クリーンエネルギーの重点分野は、(1)再生可能エネルギーの供給拡大、(2)高効率かつクリーンな発電・燃焼技術、(3)エネルギー源・資源の多様化、(4)革新的デバイスの開発、(5)革新的構造材料の開発、の5項目がある。このうち(1)〜(3)については、実現する時期を含めて目標を設定した。
(1)の再生可能エネルギーでは、特に浮体式洋上風力発電システムと太陽光発電システムに注力する。浮体式洋上風力は2018年をメドに実用化する目標を掲げ、主にコストの低下に向けた技術開発に取り組む(図1)。合わせて国際標準化の策定を主導して、世界市場における競争力を高める狙いだ。
太陽光発電システムもコストの低下が最重要の課題で、2030年代に1kWhあたりの発電コストを7円未満に抑えることを目標にする(図2)。現在の1kWhあたり30円以上の水準から5分の1程度に低減させて、長期的な再生可能エネルギーの拡大を図る。この発電コストの目標値はNEDO(新エネルギー・産業技術総合開発機構)が2009年に策定した太陽光発電のロードマップ「PV2030+」に合わせた。
このほかの再生可能エネルギーでは地熱、波力、海洋温度差などの技術開発も重点分野に挙げている。

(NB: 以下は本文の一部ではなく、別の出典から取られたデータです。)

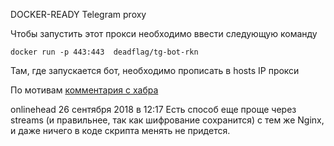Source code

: DOCKER-READY Telegram proxy

Чтобы запустить этот прокси необходимо ввести следующую команду

```
docker run -p 443:443  deadflag/tg-bot-rkn
```
Там, где запускается бот, необходимо прописать в hosts IP прокси

По мотивам [комментария с хабра](https://habr.com/ru/post/424427/#comment_19159361)

onlinehead
26 сентября 2018 в 12:17 
Есть способ еще проще через streams (и правильнее, так как шифрование сохранится) с тем же Nginx, и даже ничего в коде скрипта менять не придется.
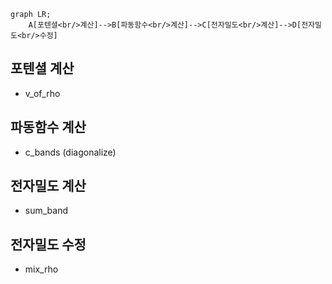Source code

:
 ```mermaid
graph LR;
    A[포텐셜<br/>계산]-->B[파동함수<br/>계산]-->C[전자밀도<br/>계산]-->D[전자밀도<br/>수정]
```
## 포텐셜 계산
* v_of_rho
## 파동함수 계산
* c_bands (diagonalize)
## 전자밀도 계산
* sum_band
## 전자밀도 수정
* mix_rho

(2)の高効率発電に関しては2020年を目標に、燃焼温度が1700度クラスの高温ガスタービン式による火力発電技術を開発するほか、燃焼時に発生する二酸化炭素の分離・回収・貯留技術を実用化する。2020年代にはガスと燃料電池を組み合わせたコンバインドサイクル発電の技術を開発して、さらに発電効率を高める計画である(図3)。
(3)のエネルギー源・資源の多様化ではメタンハイドレートの商業化が最も重要な取り組みになる。2018年をメドに必要な技術を整備したうえで、2020年代の半ばには民間企業が商業化に着手できることを目標にする(図4)。
こうした科学技術のイノベーションを促進するため、2014年度予算の概算要求の段階から、総合科学技術会議が主導する形で政府全体の関係予算を策定する。2013年7月中に各分野の技術開発のロードマップを詳細に示して、2014年度の予算に反映させる方針だ。